Le habla a los paraderos, le conversa a las bermas centrales y tiene largas charlas con los carteles al lado de las avenidas. Los peatones no le prestan demasiada atención, lo ven detenerse por las mañanas en su convertible, bajar la luna y empezar la cháchara de cada mañana.

A veces la policía se acerca, le pide que avance, que no bloquee el tráfico. Sin embargo ya las oficiales de turno lo conocen, le sonrien, tratan de no decirle nada sino es indispensable, saben que si se lo piden, él pedirá disculpas muy cortesmente y seguirá de largo. A algunas les gusta. Tiene la corbatita bien hecha, siempre bien peinado y parece joven. Una edad no muy determinada que lo puede hacer parecer de veintitantos como de treintaytantos.

La guardia Rosa no sabe nada del loco del convertible hasta que le asignan ese cruce un fin de semana y lo ve al muchacho pegarse a la vereda, bajar la luna y empezar una charla de negocios con el paradero. Trata de no distraerse. Ve que las combis se hacen a un lado, lo ignoran y siguen de largo. Diez minutos después, cuando se desocupa, se acerca con la intención de botarlo o de extenderle una multa. El muchacho se distrae un segundo para admirar el uniforme pegadito y curvoso de la guardia Rosa. Se enamora de su nariz pecosa, de su cabello enrulado y su ligero acento norteño. Le mete floro: (de dónde saliste tú muñequita…) y la oficial le zampa una multa en el acto y le pide furiosa que se mueva. Cortesmente el muchacho se retira después de preguntarle su nombre. «Rosa» le dice ella, sin mirarlo, mientras regresa a su caseta sobre el cruce de las dos avenidas.

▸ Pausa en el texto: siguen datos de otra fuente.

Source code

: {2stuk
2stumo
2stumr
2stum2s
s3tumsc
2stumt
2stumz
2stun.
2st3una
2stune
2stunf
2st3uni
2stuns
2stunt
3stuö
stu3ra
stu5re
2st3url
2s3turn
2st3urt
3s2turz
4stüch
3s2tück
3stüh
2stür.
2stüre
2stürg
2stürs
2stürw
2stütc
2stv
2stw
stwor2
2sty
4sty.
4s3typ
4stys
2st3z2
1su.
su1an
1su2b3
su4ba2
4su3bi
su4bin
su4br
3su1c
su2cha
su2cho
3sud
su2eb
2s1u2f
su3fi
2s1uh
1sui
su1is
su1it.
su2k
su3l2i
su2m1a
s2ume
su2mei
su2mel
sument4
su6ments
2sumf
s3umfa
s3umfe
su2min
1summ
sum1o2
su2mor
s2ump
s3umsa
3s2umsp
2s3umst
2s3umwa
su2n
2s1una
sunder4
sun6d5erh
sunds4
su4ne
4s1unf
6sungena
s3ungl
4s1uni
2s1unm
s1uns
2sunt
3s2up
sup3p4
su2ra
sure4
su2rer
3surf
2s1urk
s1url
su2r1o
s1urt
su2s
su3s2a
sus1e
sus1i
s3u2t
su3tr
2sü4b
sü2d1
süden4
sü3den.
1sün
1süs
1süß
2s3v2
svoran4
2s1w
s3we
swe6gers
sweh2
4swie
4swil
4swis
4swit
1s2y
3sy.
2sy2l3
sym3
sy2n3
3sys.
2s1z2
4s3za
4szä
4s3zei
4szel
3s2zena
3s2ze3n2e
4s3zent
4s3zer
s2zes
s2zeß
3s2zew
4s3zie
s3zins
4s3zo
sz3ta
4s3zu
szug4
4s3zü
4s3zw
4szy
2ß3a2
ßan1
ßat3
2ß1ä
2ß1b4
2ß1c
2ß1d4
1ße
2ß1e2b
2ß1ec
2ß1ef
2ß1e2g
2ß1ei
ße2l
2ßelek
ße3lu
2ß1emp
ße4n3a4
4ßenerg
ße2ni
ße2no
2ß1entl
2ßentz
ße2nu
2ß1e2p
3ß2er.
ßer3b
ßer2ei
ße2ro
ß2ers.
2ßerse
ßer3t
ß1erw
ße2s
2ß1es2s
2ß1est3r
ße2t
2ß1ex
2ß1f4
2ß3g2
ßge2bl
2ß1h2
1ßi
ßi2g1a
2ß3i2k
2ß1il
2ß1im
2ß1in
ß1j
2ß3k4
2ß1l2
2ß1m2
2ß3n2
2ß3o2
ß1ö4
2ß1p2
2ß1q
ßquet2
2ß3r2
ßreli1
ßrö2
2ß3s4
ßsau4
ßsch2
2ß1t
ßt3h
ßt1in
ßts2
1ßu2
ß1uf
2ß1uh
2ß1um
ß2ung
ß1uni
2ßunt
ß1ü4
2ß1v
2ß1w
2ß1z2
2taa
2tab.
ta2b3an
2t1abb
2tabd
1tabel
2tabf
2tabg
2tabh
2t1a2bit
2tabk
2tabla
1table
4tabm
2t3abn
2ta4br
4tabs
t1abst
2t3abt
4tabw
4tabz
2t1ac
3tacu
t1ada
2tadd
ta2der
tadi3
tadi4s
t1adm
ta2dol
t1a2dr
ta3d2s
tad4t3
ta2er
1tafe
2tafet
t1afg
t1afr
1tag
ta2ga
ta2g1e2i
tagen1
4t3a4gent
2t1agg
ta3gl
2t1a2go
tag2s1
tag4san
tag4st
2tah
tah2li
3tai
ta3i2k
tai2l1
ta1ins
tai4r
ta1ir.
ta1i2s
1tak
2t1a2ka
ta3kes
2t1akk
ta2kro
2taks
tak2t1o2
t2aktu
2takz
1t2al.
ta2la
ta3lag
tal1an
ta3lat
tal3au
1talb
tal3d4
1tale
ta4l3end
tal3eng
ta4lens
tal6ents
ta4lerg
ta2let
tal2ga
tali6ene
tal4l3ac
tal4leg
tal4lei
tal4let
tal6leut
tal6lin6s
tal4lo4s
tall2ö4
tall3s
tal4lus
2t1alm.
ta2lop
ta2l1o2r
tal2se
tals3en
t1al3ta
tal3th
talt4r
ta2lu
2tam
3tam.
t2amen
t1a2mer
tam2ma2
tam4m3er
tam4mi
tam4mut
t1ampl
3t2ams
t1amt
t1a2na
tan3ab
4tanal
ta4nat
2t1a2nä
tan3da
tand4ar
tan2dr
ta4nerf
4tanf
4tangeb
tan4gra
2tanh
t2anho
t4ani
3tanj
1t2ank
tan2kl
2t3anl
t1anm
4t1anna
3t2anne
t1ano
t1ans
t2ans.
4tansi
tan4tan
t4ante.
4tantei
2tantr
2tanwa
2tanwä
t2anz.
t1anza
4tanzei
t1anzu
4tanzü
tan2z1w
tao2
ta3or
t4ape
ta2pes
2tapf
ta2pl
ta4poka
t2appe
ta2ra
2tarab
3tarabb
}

Esa tarde al llegar a la estación, la espera un enorme ramo de flores con su nombre. Dos compañeras se acercan para decirle que el loquito del convertible había aparecido personalemente y que les dijo que le avisaran «por favor, que la esperaría en la cebichería a la vuelta de la esquina».

Rosa no creía en escenas románticas. Siempre se había esforzado por ser una buena policía. Aún recordaba el mal gusto en la boca-literalmente- de un capitán casado y panzón que con el cuento de haberse enamorado de ella, la acorraló en el baño de mujeres del puesto y luego amenazó con embarrarla si se quejaba o abría la boca. Su primer enamorado la había dejado cuando decidió vestir el uniforme y ella por decisión propia se había distanciado de las polladas y fiestas patronales donde solía ir de enamorada. Una oficial machona se le había acercado muy fresca a interrogarla si era lesbiana.

Pero qué más da pensó Rosa. Fue a la cebichería y conoció al loquito del convertible. Parecía un tipo normal. Escribía. Historias cortas para él, y reportajes en inglés para una revista de deportes de aventura australiana. Hablaba con las cosas. Desde siempre, se lo había recetado un sicólogo para curarse la depresión.

Rosa se enamoró de él. A los siete meses de estar saliendo salió embarazada y ante su sorpresa el loquito del convertible le dijo que se casara con él. Le hablaba todos los días a la barriga de Rosa y manejaba su convertible por la ciudad conversando con los troncos y los matorrales. Una tarde le pidió que dejase la policía y se fuese a vivir con él a su casa en los cerros, tras una cerca enorme, al lado de un piscina y vista privilegiada de la ciudad.

Los tres fueron muy felices.

Misterios

El vaso de agua se ha desvanecido. Treinta muchachos y muchachos y nadie sabe a donde fueron a parar las llaves de la única cama.
Rodrigo le dice a Jimena que la desea y ella no sabe que hacer porque la habitación está cerrada. Hay trece casos similiares alrededor suyo. Alguien se ha encerrado en el baño y entre el ruido ligero de la música se siente que algo sucede.

El vaso de agua descansa vacío sobre el aparador. Alguien respira satisfecho entre las cubrecamas amarillas, sin intención de abrir, con ganas de quedarse allí hasta la mañana. Otra pareja entra apurada al baño, los demás empiezan a formar su cola.